Task to carry out:
Up to and including the line with "- Use camelCase for variables and functions", restate every line of the records below word for word, from the first line on, leaving out the pictures.

Saved entries:
--------
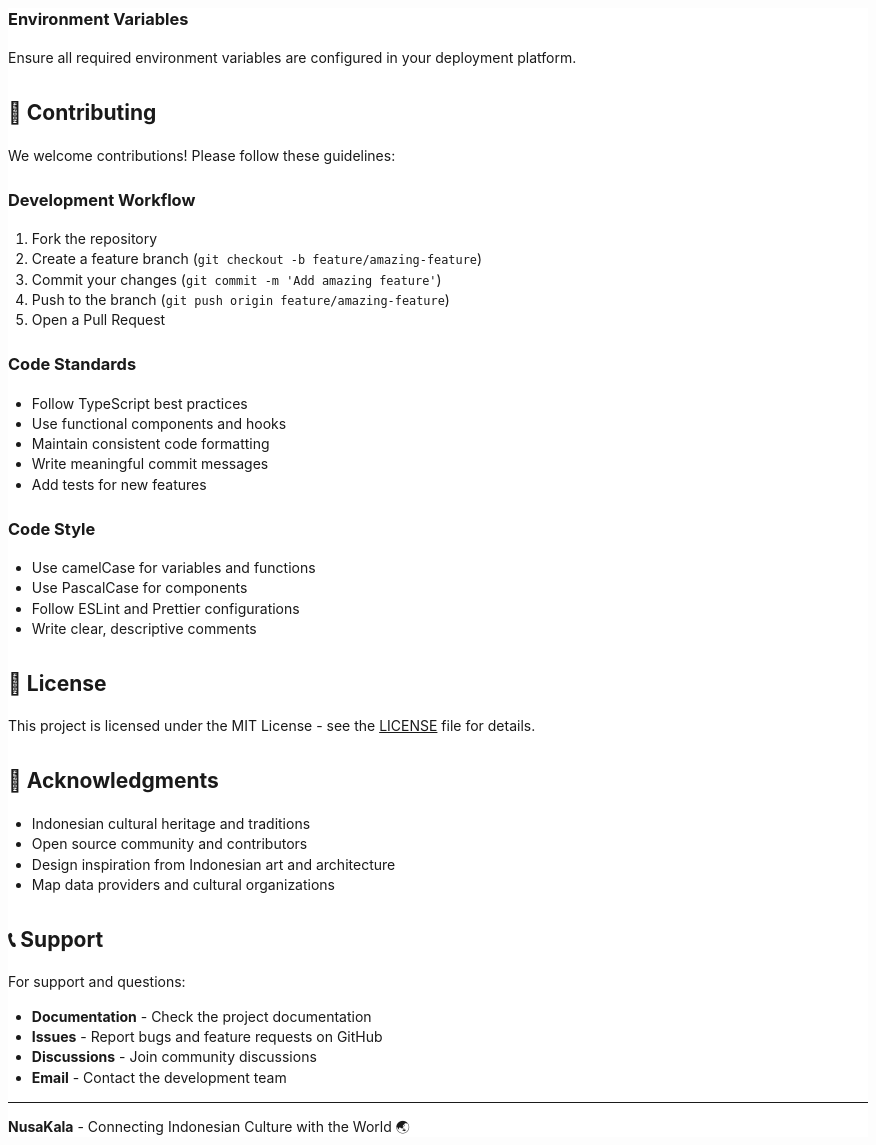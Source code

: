 ### Environment Variables
Ensure all required environment variables are configured in your deployment platform.

## 🤝 Contributing

We welcome contributions! Please follow these guidelines:

### Development Workflow
1. Fork the repository
2. Create a feature branch (`git checkout -b feature/amazing-feature`)
3. Commit your changes (`git commit -m 'Add amazing feature'`)
4. Push to the branch (`git push origin feature/amazing-feature`)
5. Open a Pull Request

### Code Standards
- Follow TypeScript best practices
- Use functional components and hooks
- Maintain consistent code formatting
- Write meaningful commit messages
- Add tests for new features

### Code Style
- Use camelCase for variables and functions
- Use PascalCase for components
- Follow ESLint and Prettier configurations
- Write clear, descriptive comments

## 📄 License

This project is licensed under the MIT License - see the [LICENSE](LICENSE) file for details.

## 🙏 Acknowledgments

- Indonesian cultural heritage and traditions
- Open source community and contributors
- Design inspiration from Indonesian art and architecture
- Map data providers and cultural organizations

## 📞 Support

For support and questions:

- **Documentation** - Check the project documentation
- **Issues** - Report bugs and feature requests on GitHub
- **Discussions** - Join community discussions
- **Email** - Contact the development team

---

**NusaKala** - Connecting Indonesian Culture with the World 🌏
--------
Result of the task:
Source code

: ### Environment Variables
Ensure all required environment variables are configured in your deployment platform.

## 🤝 Contributing

We welcome contributions! Please follow these guidelines:

### Development Workflow
1. Fork the repository
2. Create a feature branch (`git checkout -b feature/amazing-feature`)
3. Commit your changes (`git commit -m 'Add amazing feature'`)
4. Push to the branch (`git push origin feature/amazing-feature`)
5. Open a Pull Request

### Code Standards
- Follow TypeScript best practices
- Use functional components and hooks
- Maintain consistent code formatting
- Write meaningful commit messages
- Add tests for new features

### Code Style
- Use camelCase for variables and functions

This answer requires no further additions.